▸ **PROBLEM DESCRIPTION**:
Where the records hold the string "cooperative", show the whole line it sits on.

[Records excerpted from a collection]
*** Block opens ***

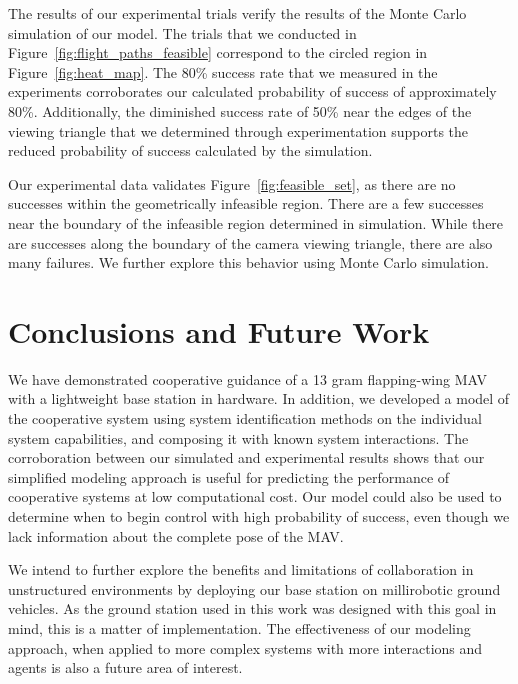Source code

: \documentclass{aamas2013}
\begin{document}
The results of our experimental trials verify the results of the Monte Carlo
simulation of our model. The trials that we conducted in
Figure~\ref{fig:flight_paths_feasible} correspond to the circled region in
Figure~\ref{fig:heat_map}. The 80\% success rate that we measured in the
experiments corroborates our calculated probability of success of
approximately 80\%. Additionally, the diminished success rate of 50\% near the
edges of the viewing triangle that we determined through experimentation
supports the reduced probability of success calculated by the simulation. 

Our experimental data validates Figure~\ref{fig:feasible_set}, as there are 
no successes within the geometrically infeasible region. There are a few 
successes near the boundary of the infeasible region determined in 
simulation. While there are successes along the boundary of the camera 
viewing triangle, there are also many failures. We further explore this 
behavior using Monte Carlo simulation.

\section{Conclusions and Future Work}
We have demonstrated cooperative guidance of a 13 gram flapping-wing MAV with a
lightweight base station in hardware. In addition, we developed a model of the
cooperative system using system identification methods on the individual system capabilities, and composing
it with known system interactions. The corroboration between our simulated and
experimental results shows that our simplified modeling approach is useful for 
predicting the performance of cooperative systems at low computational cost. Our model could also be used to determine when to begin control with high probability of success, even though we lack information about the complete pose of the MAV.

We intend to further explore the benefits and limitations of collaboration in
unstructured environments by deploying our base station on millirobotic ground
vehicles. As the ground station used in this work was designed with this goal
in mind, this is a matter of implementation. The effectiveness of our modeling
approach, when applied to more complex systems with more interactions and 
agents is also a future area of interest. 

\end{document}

*** Block closes ***

▸ **ANSWER SECTION**:
We have demonstrated cooperative guidance of a 13 gram flapping-wing MAV with a
cooperative system using system identification methods on the individual system capabilities, and composing
predicting the performance of cooperative systems at low computational cost. Our model could also be used to determine when to begin control with high probability of success, even though we lack information about the complete pose of the MAV.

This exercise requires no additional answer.